The strategy, published in Nature Biotechnology in an article titled, “Protection of cell therapeutics from antibody-mediated killing by CD64 overexpression,” uses a “decoy” receptor to capture the antibodies and take them out of circulation before they can kill the therapeutic cells, that they treat as invading foreigners. The tactic may also be useful for organ transplants.
“Allogeneic cell therapeutics for cancer therapy or regenerative medicine are susceptible to antibody-mediated killing, which diminishes their efficacy,” wrote the researchers. “Here we report a strategy to protect cells from antibody-mediated killing that relies on engineered overexpression of the IgG receptor CD64. We show that human and mouse iPSC-derived endothelial cells (iECs) overexpressing CD64 escape antibody-dependent cellular cytotoxicity (ADCC) and complement-dependent cytotoxicity from IgG antibodies in vitro and in ADCC-enabled mice.”
“This antibody-mediated rejection is really hard to overcome,” said Tobias Deuse, MD, the Julien I.E. Hoffman, MD, chair in cardiac surgery and senior author on the study. “So, rather than trying to suppress the patient’s immune system, we looked for ways we can alter the cells that the patient will receive and better enable them to survive.”
Until recently, most CAR-T therapies have been made using the patient’s own cells, but the long-term commercial viability of cellular therapies of all types will rely on “allogeneic” cells.
“We have been through this with organ transplantation, so we know what’s coming for cellular transplantation,” said Deuse, a cardiac transplant surgeon who is no stranger to the troubles caused by immune rejection. “This issue is likely to be a severe obstacle in any type of allogeneic cell transplantation.”
Normally when an antibody binds to a cell, it acts as a sort of tag, calling out for an immune cell to bind to the antibody and set off an efficient process of destroying the tagged cell. To stop this, the researchers developed a method to catch the antibodies before they bind to cells, preventing activation of the immune response.
The researchers genetically engineered three types of cells—insulin-producing pancreatic islet cells, thyroid cells, and CAR-T cells—so that each type made and displayed large numbers of a protein called CD64 on their surfaces.
On these engineered cells, CD64, which tightly binds the antibodies responsible for this type of immune rejection, acted as a decoy, capturing the antibodies and binding them to the engineered cell, so they wouldn’t activate immune cells.
“We saw that we can snatch up high levels of these antibodies, which resulted in very robust protection for the therapeutic cells,” said Deuse. “This is clear proof-of-concept for this approach.”
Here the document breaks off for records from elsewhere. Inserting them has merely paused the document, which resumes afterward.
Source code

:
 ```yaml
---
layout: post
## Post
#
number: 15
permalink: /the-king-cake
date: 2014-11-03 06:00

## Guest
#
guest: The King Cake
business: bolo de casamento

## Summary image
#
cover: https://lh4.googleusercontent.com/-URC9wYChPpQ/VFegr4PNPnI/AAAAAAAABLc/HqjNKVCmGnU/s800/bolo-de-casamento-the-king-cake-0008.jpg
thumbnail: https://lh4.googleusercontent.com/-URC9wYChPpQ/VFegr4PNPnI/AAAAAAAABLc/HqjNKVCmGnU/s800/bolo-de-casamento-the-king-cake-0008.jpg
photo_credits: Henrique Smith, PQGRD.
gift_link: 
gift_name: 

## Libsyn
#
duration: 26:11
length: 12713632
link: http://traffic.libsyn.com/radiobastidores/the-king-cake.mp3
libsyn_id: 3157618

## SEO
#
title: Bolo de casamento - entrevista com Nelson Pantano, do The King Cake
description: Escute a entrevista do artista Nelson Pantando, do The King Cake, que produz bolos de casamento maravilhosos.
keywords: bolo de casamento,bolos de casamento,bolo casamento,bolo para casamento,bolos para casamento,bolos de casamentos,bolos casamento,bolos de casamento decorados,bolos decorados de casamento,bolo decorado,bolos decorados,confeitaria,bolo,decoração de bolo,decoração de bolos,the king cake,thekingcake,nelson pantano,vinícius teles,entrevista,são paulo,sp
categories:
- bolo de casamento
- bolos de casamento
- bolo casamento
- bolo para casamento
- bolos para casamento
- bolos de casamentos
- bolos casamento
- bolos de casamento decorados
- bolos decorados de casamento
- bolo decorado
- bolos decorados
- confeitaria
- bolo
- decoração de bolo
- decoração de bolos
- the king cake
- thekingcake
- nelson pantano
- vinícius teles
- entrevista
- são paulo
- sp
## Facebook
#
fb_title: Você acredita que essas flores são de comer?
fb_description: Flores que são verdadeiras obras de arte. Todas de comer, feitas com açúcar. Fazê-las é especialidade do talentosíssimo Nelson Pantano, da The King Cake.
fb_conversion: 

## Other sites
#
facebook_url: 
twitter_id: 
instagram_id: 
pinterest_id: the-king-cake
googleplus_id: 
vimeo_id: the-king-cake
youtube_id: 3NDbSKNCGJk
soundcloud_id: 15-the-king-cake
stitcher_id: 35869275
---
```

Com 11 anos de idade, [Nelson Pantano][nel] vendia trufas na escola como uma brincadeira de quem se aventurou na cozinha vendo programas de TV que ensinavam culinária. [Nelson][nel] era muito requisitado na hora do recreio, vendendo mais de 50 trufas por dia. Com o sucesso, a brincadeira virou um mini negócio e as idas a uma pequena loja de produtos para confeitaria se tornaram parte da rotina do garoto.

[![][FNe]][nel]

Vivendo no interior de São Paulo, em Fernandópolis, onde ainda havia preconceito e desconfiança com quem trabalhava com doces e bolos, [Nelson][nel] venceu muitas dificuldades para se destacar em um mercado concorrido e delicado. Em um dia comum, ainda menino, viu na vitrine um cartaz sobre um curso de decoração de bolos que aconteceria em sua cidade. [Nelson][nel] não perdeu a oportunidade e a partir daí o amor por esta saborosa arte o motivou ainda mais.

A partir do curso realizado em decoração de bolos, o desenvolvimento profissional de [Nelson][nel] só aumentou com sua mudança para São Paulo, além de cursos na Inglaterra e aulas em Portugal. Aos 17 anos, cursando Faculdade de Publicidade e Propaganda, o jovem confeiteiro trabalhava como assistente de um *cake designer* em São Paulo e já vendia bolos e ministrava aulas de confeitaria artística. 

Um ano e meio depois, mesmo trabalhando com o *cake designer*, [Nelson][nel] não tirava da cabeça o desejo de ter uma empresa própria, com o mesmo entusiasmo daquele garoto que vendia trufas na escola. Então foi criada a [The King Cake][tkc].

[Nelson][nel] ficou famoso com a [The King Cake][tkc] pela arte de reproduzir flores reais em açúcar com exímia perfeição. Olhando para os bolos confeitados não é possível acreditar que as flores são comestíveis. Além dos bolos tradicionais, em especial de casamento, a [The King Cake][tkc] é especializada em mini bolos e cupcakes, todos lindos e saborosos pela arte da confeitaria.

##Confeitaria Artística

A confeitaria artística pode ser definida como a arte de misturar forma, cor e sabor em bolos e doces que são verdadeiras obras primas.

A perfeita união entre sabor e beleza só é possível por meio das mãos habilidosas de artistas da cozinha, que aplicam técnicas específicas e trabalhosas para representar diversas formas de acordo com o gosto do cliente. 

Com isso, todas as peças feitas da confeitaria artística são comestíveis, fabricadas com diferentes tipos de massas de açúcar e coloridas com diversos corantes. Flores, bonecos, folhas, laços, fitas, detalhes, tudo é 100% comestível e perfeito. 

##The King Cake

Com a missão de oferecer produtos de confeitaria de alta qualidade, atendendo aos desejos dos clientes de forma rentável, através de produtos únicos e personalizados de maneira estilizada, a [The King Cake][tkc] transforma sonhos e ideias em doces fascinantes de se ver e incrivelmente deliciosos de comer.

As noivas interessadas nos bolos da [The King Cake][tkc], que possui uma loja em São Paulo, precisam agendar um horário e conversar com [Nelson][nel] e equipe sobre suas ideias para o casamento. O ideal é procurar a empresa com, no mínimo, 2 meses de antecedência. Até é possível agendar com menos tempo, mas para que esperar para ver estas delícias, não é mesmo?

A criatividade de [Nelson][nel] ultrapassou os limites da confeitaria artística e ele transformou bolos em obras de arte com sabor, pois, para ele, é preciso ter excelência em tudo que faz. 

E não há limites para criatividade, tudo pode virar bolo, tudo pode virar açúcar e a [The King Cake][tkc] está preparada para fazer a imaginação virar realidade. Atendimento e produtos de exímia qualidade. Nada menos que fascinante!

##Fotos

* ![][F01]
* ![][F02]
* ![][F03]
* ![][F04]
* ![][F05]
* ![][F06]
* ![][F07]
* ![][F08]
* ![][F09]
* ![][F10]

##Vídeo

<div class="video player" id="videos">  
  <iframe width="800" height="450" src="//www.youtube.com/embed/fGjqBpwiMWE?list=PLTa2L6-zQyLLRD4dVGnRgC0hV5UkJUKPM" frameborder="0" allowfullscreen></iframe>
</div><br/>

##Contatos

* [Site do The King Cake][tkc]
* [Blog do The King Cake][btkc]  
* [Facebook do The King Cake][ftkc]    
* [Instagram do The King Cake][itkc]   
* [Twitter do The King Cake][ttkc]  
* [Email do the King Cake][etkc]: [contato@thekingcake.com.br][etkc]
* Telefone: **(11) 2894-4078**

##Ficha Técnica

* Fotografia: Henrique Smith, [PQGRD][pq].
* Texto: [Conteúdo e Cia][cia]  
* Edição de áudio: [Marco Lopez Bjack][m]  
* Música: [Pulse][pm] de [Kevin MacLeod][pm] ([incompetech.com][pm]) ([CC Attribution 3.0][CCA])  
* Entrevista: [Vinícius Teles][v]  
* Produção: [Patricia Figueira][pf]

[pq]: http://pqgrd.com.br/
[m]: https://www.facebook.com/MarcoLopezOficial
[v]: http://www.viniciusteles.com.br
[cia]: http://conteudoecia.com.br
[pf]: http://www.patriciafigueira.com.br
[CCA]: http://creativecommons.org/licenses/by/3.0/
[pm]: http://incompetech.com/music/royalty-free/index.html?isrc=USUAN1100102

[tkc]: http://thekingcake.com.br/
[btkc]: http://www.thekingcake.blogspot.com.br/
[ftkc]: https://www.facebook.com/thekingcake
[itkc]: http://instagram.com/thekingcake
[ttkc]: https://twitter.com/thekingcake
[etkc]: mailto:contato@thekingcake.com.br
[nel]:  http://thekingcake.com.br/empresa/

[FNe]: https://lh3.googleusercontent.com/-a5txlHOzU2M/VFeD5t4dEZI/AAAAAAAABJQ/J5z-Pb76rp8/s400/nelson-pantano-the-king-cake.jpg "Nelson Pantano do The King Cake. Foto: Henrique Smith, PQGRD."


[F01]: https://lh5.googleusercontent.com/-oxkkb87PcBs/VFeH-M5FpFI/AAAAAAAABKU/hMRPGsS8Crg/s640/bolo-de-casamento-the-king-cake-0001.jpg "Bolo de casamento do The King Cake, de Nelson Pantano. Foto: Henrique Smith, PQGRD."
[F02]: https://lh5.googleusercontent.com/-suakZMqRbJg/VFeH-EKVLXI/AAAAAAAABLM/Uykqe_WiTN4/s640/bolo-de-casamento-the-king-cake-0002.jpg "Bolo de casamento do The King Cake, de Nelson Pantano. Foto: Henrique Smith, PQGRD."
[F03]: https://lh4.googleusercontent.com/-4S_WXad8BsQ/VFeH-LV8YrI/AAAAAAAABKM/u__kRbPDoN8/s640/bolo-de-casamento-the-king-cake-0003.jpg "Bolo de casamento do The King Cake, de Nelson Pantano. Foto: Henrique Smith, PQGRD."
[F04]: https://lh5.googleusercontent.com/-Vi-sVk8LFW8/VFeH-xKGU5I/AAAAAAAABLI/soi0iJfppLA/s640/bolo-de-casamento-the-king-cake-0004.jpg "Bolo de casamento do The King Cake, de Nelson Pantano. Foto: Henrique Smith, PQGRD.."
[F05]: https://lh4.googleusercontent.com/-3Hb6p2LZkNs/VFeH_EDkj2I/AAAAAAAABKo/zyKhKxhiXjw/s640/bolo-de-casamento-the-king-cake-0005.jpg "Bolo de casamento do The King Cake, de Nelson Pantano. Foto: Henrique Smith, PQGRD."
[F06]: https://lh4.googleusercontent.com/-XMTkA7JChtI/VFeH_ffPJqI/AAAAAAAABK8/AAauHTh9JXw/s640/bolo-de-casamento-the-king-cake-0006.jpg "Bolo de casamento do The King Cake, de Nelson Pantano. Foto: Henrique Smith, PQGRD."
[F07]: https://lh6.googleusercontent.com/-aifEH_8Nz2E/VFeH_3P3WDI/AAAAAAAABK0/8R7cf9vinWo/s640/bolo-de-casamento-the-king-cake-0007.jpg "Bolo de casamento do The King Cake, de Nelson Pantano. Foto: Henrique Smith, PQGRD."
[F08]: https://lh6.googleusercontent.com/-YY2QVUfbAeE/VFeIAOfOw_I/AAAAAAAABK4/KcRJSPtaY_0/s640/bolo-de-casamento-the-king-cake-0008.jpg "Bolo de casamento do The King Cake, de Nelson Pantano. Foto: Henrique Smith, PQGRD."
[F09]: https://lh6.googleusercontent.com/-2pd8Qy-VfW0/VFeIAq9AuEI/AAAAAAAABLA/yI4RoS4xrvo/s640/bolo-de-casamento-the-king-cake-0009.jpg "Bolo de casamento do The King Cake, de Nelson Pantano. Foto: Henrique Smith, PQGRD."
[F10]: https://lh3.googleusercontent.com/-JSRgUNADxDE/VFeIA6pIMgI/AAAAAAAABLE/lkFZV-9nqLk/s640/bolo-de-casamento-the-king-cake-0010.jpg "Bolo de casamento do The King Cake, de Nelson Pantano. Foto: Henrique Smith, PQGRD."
Further research is needed before the approach can be tested on cells that are designed to be therapeutics or transplanted cells, he said.
“My hope is that our concept can help bring about the development of universally usable allogeneic cells,” said Deuse. “That would make treatment with cellular therapies cheaper and more accessible, putting them within reach for many more patients.”